The electricity was affected by the fire, so the life boats couldn’t be lowered and were eventually dropped into the sea. Neither could the intercom work, so all the passengers had to be awakened at 6.30 and they climbed off the ship into the life boats in their dressing gowns and pyjamas.

I watched moving newsreels of mothers holding their babies, children holding the hands of toddlers, all in their night clothes, climbing off a rescue ship which conveyed them to Tangiers. They walked in a quiet orderly procession along the dock, no tears, no hysterics, just calmly disciplined. No panic, no fuss, just that wonderful stiff upper lip as all ages coped efficiently and courageously. This was the story my school friends had omitted to tell when they mentioned in a matter of fact way that they’d lost all their possessions when their ship caught fire on their way home from the East.

That same stiff upper lip was what carried my parent’s generation through the second world war, living through perils and dangers, deprivation and destruction. The bombing, sleeplessness from air-raids, invasion fears, stern rationing, black outs, no petrol for travel, working in factories, on the land, in the army and the navy and air force in horrendous conditions, families traumatised by years of separation and sometimes death in battle, or at sea, or in the air, and the nightmares and undiagnosed PTSD, all had to be endured and survived.

No tranquillisers, anti-depressants, therapists or other emotional support were available. Cigarettes were the nearest thing! They didn’t see themselves as victims, both civilians and servicemen just stoically soldiered on for six years until they achieved victory.

It was another Edwardian, Captain Scott of the Antarctic who famously gave voice to the stoicism and courage which is disguised by that stiff upper lip. Once a hero, then derided by revisionist historians, he has had his reputation restored to heroic status recently, by the advances of science.

Researchers and modern scientists have discovered that when the dog teams with food  failed to rendezvous in spite of Scott’s written orders, his party were abandoned in the ten-day Antarctic winter blizzard. Scott and his men perished in a blizzard which was a once in a thousand-year event and the cold was colder than anyone had ever experienced, – 40 degrees Fahrenheit, too cold for human beings to survive in.
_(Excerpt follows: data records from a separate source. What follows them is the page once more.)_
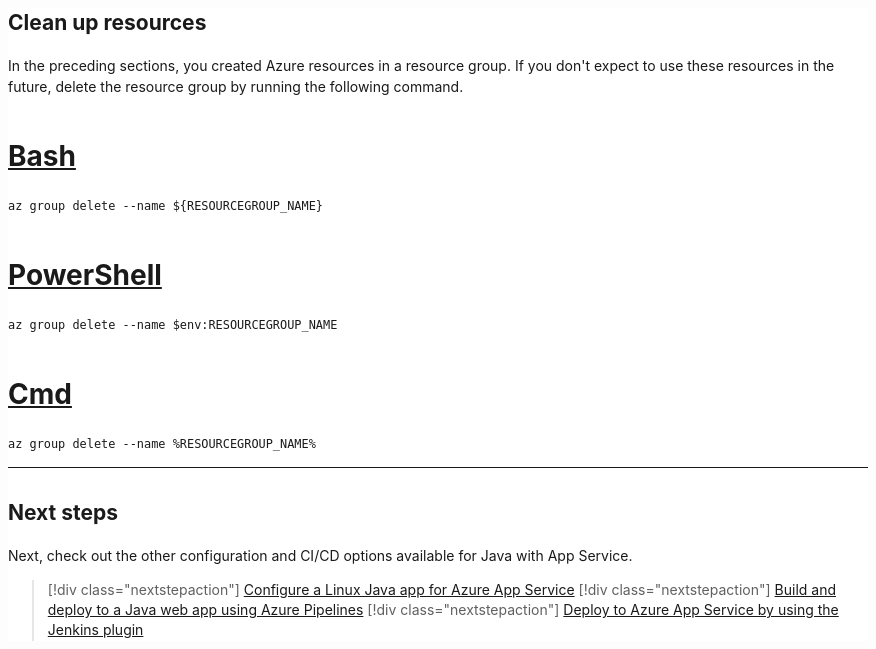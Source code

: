 ## Clean up resources

In the preceding sections, you created Azure resources in a resource group. If you don't expect to use these resources in the future, delete the resource group by running the following command.

# [Bash](#tab/bash)

```azurecli
az group delete --name ${RESOURCEGROUP_NAME}
```

# [PowerShell](#tab/powershell)

```azurecli
az group delete --name $env:RESOURCEGROUP_NAME
```

# [Cmd](#tab/cmd)

```azurecli
az group delete --name %RESOURCEGROUP_NAME%
```
---

## Next steps

Next, check out the other configuration and CI/CD options available for Java with App Service.

> [!div class="nextstepaction"]
> [Configure a Linux Java app for Azure App Service](/azure/app-service/containers/configure-language-java)
> [!div class="nextstepaction"]
> [Build and deploy to a Java web app using Azure Pipelines](/azure/devops/pipelines/ecosystems/java-webapp?tabs=java-tomcat)
> [!div class="nextstepaction"]
> [Deploy to Azure App Service by using the Jenkins plugin](/azure/jenkins/deploy-jenkins-app-service-plugin)
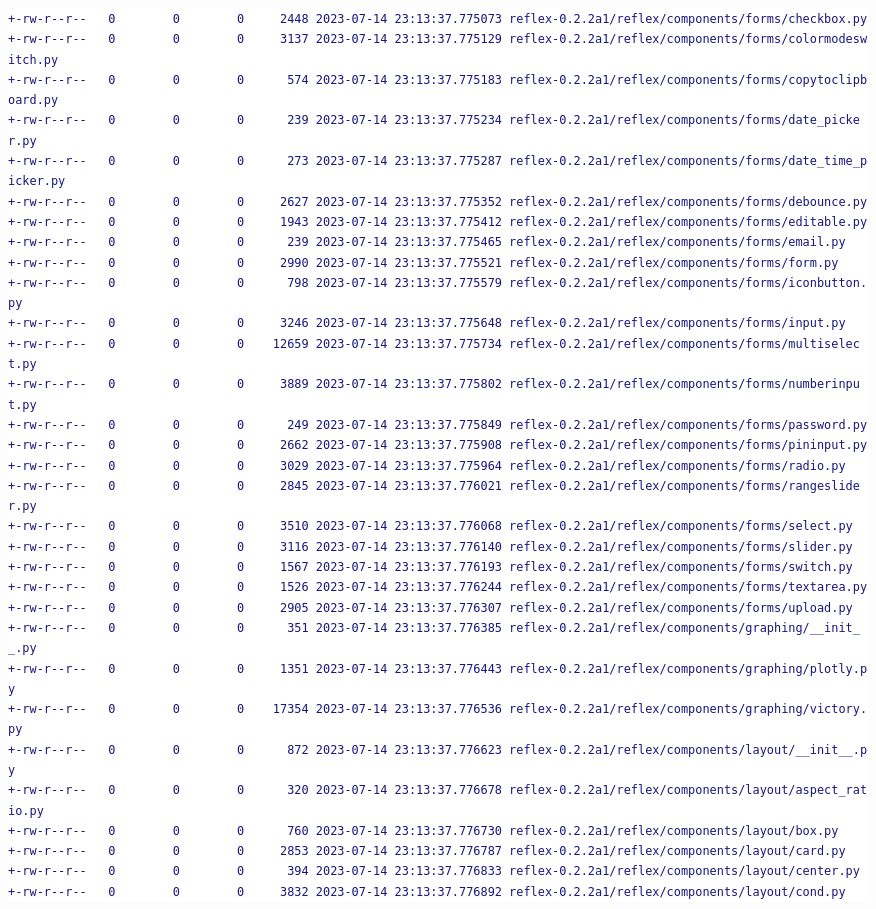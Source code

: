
 ```diff
+-rw-r--r--   0        0        0     2448 2023-07-14 23:13:37.775073 reflex-0.2.2a1/reflex/components/forms/checkbox.py
+-rw-r--r--   0        0        0     3137 2023-07-14 23:13:37.775129 reflex-0.2.2a1/reflex/components/forms/colormodeswitch.py
+-rw-r--r--   0        0        0      574 2023-07-14 23:13:37.775183 reflex-0.2.2a1/reflex/components/forms/copytoclipboard.py
+-rw-r--r--   0        0        0      239 2023-07-14 23:13:37.775234 reflex-0.2.2a1/reflex/components/forms/date_picker.py
+-rw-r--r--   0        0        0      273 2023-07-14 23:13:37.775287 reflex-0.2.2a1/reflex/components/forms/date_time_picker.py
+-rw-r--r--   0        0        0     2627 2023-07-14 23:13:37.775352 reflex-0.2.2a1/reflex/components/forms/debounce.py
+-rw-r--r--   0        0        0     1943 2023-07-14 23:13:37.775412 reflex-0.2.2a1/reflex/components/forms/editable.py
+-rw-r--r--   0        0        0      239 2023-07-14 23:13:37.775465 reflex-0.2.2a1/reflex/components/forms/email.py
+-rw-r--r--   0        0        0     2990 2023-07-14 23:13:37.775521 reflex-0.2.2a1/reflex/components/forms/form.py
+-rw-r--r--   0        0        0      798 2023-07-14 23:13:37.775579 reflex-0.2.2a1/reflex/components/forms/iconbutton.py
+-rw-r--r--   0        0        0     3246 2023-07-14 23:13:37.775648 reflex-0.2.2a1/reflex/components/forms/input.py
+-rw-r--r--   0        0        0    12659 2023-07-14 23:13:37.775734 reflex-0.2.2a1/reflex/components/forms/multiselect.py
+-rw-r--r--   0        0        0     3889 2023-07-14 23:13:37.775802 reflex-0.2.2a1/reflex/components/forms/numberinput.py
+-rw-r--r--   0        0        0      249 2023-07-14 23:13:37.775849 reflex-0.2.2a1/reflex/components/forms/password.py
+-rw-r--r--   0        0        0     2662 2023-07-14 23:13:37.775908 reflex-0.2.2a1/reflex/components/forms/pininput.py
+-rw-r--r--   0        0        0     3029 2023-07-14 23:13:37.775964 reflex-0.2.2a1/reflex/components/forms/radio.py
+-rw-r--r--   0        0        0     2845 2023-07-14 23:13:37.776021 reflex-0.2.2a1/reflex/components/forms/rangeslider.py
+-rw-r--r--   0        0        0     3510 2023-07-14 23:13:37.776068 reflex-0.2.2a1/reflex/components/forms/select.py
+-rw-r--r--   0        0        0     3116 2023-07-14 23:13:37.776140 reflex-0.2.2a1/reflex/components/forms/slider.py
+-rw-r--r--   0        0        0     1567 2023-07-14 23:13:37.776193 reflex-0.2.2a1/reflex/components/forms/switch.py
+-rw-r--r--   0        0        0     1526 2023-07-14 23:13:37.776244 reflex-0.2.2a1/reflex/components/forms/textarea.py
+-rw-r--r--   0        0        0     2905 2023-07-14 23:13:37.776307 reflex-0.2.2a1/reflex/components/forms/upload.py
+-rw-r--r--   0        0        0      351 2023-07-14 23:13:37.776385 reflex-0.2.2a1/reflex/components/graphing/__init__.py
+-rw-r--r--   0        0        0     1351 2023-07-14 23:13:37.776443 reflex-0.2.2a1/reflex/components/graphing/plotly.py
+-rw-r--r--   0        0        0    17354 2023-07-14 23:13:37.776536 reflex-0.2.2a1/reflex/components/graphing/victory.py
+-rw-r--r--   0        0        0      872 2023-07-14 23:13:37.776623 reflex-0.2.2a1/reflex/components/layout/__init__.py
+-rw-r--r--   0        0        0      320 2023-07-14 23:13:37.776678 reflex-0.2.2a1/reflex/components/layout/aspect_ratio.py
+-rw-r--r--   0        0        0      760 2023-07-14 23:13:37.776730 reflex-0.2.2a1/reflex/components/layout/box.py
+-rw-r--r--   0        0        0     2853 2023-07-14 23:13:37.776787 reflex-0.2.2a1/reflex/components/layout/card.py
+-rw-r--r--   0        0        0      394 2023-07-14 23:13:37.776833 reflex-0.2.2a1/reflex/components/layout/center.py
+-rw-r--r--   0        0        0     3832 2023-07-14 23:13:37.776892 reflex-0.2.2a1/reflex/components/layout/cond.py
```
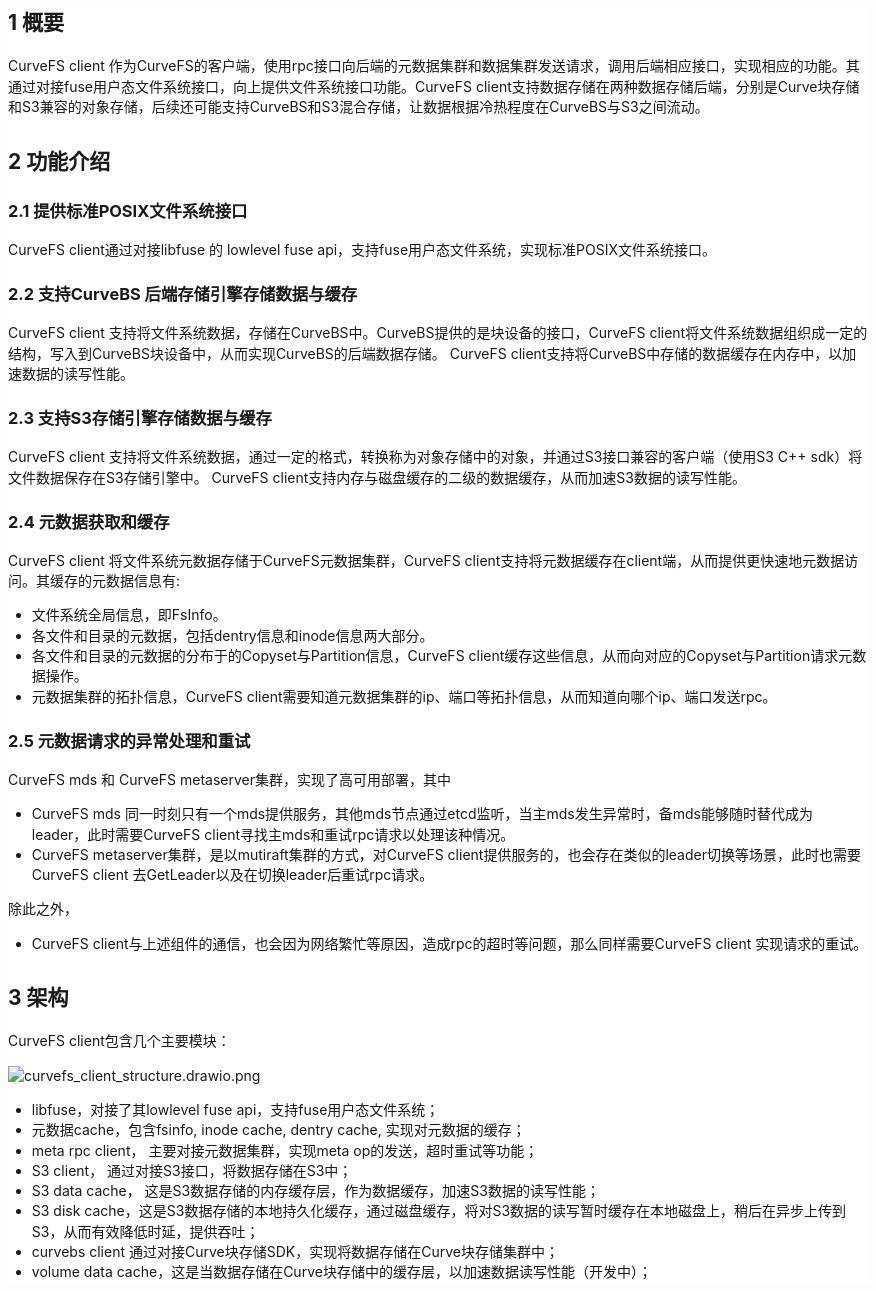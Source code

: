 
## 1 概要
CurveFS client 作为CurveFS的客户端，使用rpc接口向后端的元数据集群和数据集群发送请求，调用后端相应接口，实现相应的功能。其通过对接fuse用户态文件系统接口，向上提供文件系统接口功能。CurveFS client支持数据存储在两种数据存储后端，分别是Curve块存储和S3兼容的对象存储，后续还可能支持CurveBS和S3混合存储，让数据根据冷热程度在CurveBS与S3之间流动。

## 2 功能介绍
### 2.1 提供标准POSIX文件系统接口
CurveFS client通过对接libfuse 的 lowlevel fuse api，支持fuse用户态文件系统，实现标准POSIX文件系统接口。

### 2.2 支持CurveBS 后端存储引擎存储数据与缓存
CurveFS client 支持将文件系统数据，存储在CurveBS中。CurveBS提供的是块设备的接口，CurveFS client将文件系统数据组织成一定的结构，写入到CurveBS块设备中，从而实现CurveBS的后端数据存储。
CurveFS client支持将CurveBS中存储的数据缓存在内存中，以加速数据的读写性能。

### 2.3 支持S3存储引擎存储数据与缓存
CurveFS client 支持将文件系统数据，通过一定的格式，转换称为对象存储中的对象，并通过S3接口兼容的客户端（使用S3 C++ sdk）将文件数据保存在S3存储引擎中。
CurveFS client支持内存与磁盘缓存的二级的数据缓存，从而加速S3数据的读写性能。

### 2.4 元数据获取和缓存
CurveFS client 将文件系统元数据存储于CurveFS元数据集群，CurveFS client支持将元数据缓存在client端，从而提供更快速地元数据访问。其缓存的元数据信息有:
- 文件系统全局信息，即FsInfo。
- 各文件和目录的元数据，包括dentry信息和inode信息两大部分。
- 各文件和目录的元数据的分布于的Copyset与Partition信息，CurveFS client缓存这些信息，从而向对应的Copyset与Partition请求元数据操作。
- 元数据集群的拓扑信息，CurveFS client需要知道元数据集群的ip、端口等拓扑信息，从而知道向哪个ip、端口发送rpc。

### 2.5 元数据请求的异常处理和重试
CurveFS mds 和 CurveFS metaserver集群，实现了高可用部署，其中
- CurveFS mds 同一时刻只有一个mds提供服务，其他mds节点通过etcd监听，当主mds发生异常时，备mds能够随时替代成为leader，此时需要CurveFS client寻找主mds和重试rpc请求以处理该种情况。
- CurveFS metaserver集群，是以mutiraft集群的方式，对CurveFS client提供服务的，也会存在类似的leader切换等场景，此时也需要CurveFS client 去GetLeader以及在切换leader后重试rpc请求。

除此之外，
- CurveFS client与上述组件的通信，也会因为网络繁忙等原因，造成rpc的超时等问题，那么同样需要CurveFS client 实现请求的重试。

## 3 架构

CurveFS client包含几个主要模块：

![curvefs_client_structure.drawio.png](./../images/curvefs_client_structure.png)

-   libfuse，对接了其lowlevel fuse api，支持fuse用户态文件系统；
-   元数据cache，包含fsinfo, inode cache, dentry cache, 实现对元数据的缓存；
-   meta rpc client， 主要对接元数据集群，实现meta op的发送，超时重试等功能；
-   S3 client， 通过对接S3接口，将数据存储在S3中；
-   S3 data cache， 这是S3数据存储的内存缓存层，作为数据缓存，加速S3数据的读写性能；
-   S3 disk cache，这是S3数据存储的本地持久化缓存，通过磁盘缓存，将对S3数据的读写暂时缓存在本地磁盘上，稍后在异步上传到S3，从而有效降低时延，提供吞吐；
-   curvebs client 通过对接Curve块存储SDK，实现将数据存储在Curve块存储集群中；
-   volume data cache，这是当数据存储在Curve块存储中的缓存层，以加速数据读写性能（开发中）；
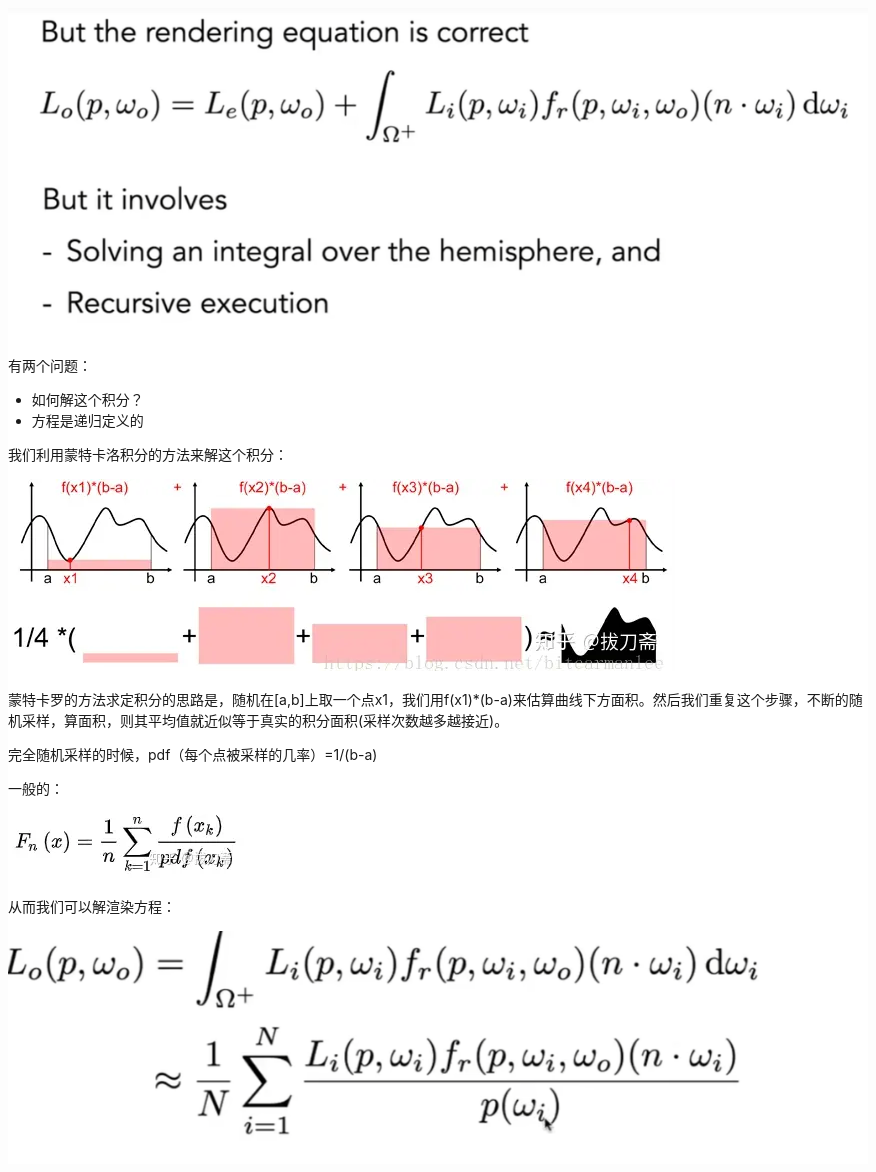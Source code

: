 ![image-20230922194736169](./assets/image-20230922194736169.png)

有两个问题：

- 如何解这个积分？
- 方程是递归定义的

我们利用蒙特卡洛积分的方法来解这个积分：

![img](./assets/v2-ec5f2fd1f94d57b2e56aedb7f4671ba0_720w.webp)

蒙特卡罗的方法求定积分的思路是，随机在[a,b]上取一个点x1，我们用f(x1)*(b-a)来估算曲线下方面积。然后我们重复这个步骤，不断的随机采样，算面积，则其平均值就近似等于真实的积分面积(采样次数越多越接近)。

完全随机采样的时候，pdf（每个点被采样的几率）=1/(b-a)

一般的：

![img](./assets/v2-aec63d0601eb0501f4a6577632a72393_720w.webp)

从而我们可以解渲染方程：

![image-20230922195442442](./assets/image-20230922195442442.png)
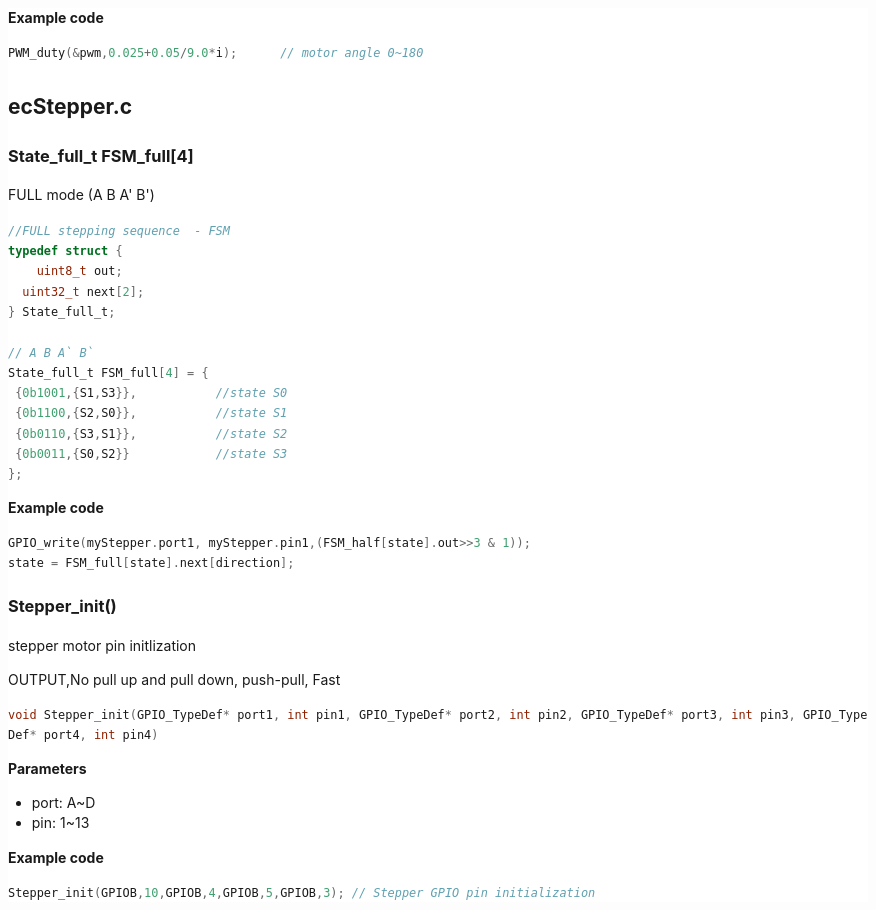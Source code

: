 **Example code**

``` c
PWM_duty(&pwm,0.025+0.05/9.0*i);      // motor angle 0~180
```

## ecStepper.c

### State_full_t FSM_full[4]

FULL mode (A B A' B')

```c
//FULL stepping sequence  - FSM
typedef struct {
	uint8_t out;
  uint32_t next[2];
} State_full_t;

// A B A` B`
State_full_t FSM_full[4] = {  
 {0b1001,{S1,S3}},           //state S0
 {0b1100,{S2,S0}},           //state S1
 {0b0110,{S3,S1}},           //state S2
 {0b0011,{S0,S2}}            //state S3
};
```

**Example code**

```c
GPIO_write(myStepper.port1, myStepper.pin1,(FSM_half[state].out>>3 & 1));		
state = FSM_full[state].next[direction];   
```



### Stepper_init()

stepper motor pin initlization

OUTPUT,No pull up and pull down, push-pull, Fast

```c
void Stepper_init(GPIO_TypeDef* port1, int pin1, GPIO_TypeDef* port2, int pin2, GPIO_TypeDef* port3, int pin3, GPIO_TypeDef* port4, int pin4)
```

**Parameters**

* port: A~D
* pin: 1~13

**Example code**

```c
Stepper_init(GPIOB,10,GPIOB,4,GPIOB,5,GPIOB,3); // Stepper GPIO pin initialization
```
As he lay dying in his snow bound tent, the others already dead, Captain Scott wrote the immortal words in which he took full responsibility for their fate – never complaining, never making excuses, never wallowing in self-pity.

He didn’t see himself as a victim. Instead he wrote: “We took risks, we knew we took them: things have come out against us and therefore we have no cause for complaint, but bow to the will of Providence, determined to do our best to the last”.

The difference between being a victor or a victim is simply a change of perspective. When we can accept that the choices we made, have brought us to this point (and some believe that these choices were made before we returned to this plane of existence), we can see the events of our lives from a different perspective.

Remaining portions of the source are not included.